**What you are asked to do:** Look through the records below for the line with "- **CSRF Protection**: Prevention" and the line with "### Database Optimization", then return those lines and all lines between, exactly.

**Listed entries:**

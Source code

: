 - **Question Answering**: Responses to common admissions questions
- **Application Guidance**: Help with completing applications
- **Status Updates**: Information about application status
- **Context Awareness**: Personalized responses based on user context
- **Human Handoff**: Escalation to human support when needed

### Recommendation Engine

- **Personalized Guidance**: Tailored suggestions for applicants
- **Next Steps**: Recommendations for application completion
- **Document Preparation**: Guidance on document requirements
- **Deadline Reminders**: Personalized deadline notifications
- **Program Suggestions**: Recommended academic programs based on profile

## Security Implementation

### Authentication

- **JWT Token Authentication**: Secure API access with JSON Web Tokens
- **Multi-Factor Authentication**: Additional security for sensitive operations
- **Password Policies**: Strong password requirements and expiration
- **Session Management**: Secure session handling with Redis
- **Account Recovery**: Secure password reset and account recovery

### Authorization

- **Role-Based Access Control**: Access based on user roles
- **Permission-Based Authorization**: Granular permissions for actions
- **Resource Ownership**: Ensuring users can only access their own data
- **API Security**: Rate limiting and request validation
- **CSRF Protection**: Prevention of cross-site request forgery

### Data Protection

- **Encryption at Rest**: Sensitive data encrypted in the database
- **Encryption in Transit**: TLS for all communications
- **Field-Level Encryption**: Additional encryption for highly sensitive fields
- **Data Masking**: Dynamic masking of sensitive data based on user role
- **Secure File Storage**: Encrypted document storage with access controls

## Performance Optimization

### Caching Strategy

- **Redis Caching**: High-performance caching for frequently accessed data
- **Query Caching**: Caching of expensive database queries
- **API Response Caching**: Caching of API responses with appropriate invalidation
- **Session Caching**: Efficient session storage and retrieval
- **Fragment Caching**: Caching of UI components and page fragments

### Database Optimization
...
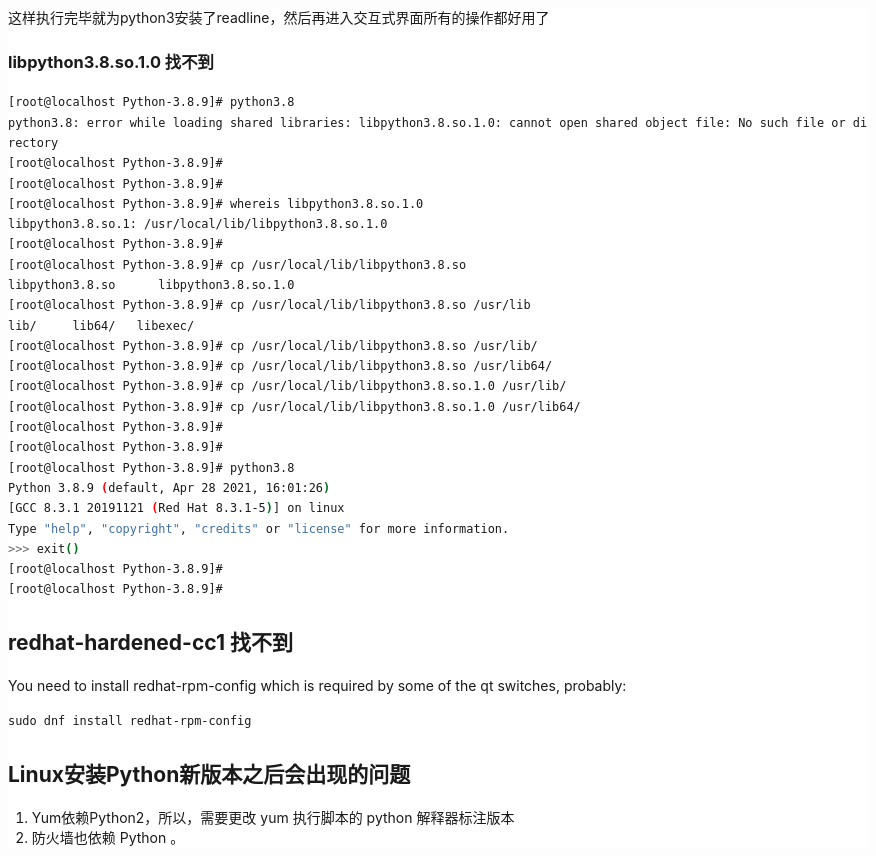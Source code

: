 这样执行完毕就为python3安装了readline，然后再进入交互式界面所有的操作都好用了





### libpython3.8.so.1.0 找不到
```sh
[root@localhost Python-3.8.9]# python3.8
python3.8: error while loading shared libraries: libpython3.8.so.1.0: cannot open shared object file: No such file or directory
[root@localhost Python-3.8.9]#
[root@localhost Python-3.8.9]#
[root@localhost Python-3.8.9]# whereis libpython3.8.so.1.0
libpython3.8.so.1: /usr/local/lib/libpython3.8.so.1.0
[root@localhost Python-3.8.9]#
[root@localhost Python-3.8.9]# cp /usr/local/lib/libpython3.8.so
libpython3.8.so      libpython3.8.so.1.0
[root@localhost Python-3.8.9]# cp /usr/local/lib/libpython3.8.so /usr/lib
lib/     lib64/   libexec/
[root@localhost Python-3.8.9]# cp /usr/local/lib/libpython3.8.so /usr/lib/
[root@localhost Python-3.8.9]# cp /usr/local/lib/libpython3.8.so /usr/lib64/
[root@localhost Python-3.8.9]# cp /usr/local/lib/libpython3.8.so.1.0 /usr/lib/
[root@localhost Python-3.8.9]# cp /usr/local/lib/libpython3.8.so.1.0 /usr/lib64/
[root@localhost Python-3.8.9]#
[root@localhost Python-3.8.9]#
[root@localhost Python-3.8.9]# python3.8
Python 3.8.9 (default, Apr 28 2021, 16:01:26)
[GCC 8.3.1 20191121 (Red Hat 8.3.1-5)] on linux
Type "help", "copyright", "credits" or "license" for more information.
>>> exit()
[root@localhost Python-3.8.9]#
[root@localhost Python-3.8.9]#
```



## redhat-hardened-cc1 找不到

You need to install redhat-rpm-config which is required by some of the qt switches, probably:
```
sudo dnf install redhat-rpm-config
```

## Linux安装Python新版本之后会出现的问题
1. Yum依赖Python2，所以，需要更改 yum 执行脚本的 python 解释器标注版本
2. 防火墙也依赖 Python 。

**Task response:**
- **CSRF Protection**: Prevention of cross-site request forgery

### Data Protection

- **Encryption at Rest**: Sensitive data encrypted in the database
- **Encryption in Transit**: TLS for all communications
- **Field-Level Encryption**: Additional encryption for highly sensitive fields
- **Data Masking**: Dynamic masking of sensitive data based on user role
- **Secure File Storage**: Encrypted document storage with access controls

## Performance Optimization

### Caching Strategy

- **Redis Caching**: High-performance caching for frequently accessed data
- **Query Caching**: Caching of expensive database queries
- **API Response Caching**: Caching of API responses with appropriate invalidation
- **Session Caching**: Efficient session storage and retrieval
- **Fragment Caching**: Caching of UI components and page fragments

### Database Optimization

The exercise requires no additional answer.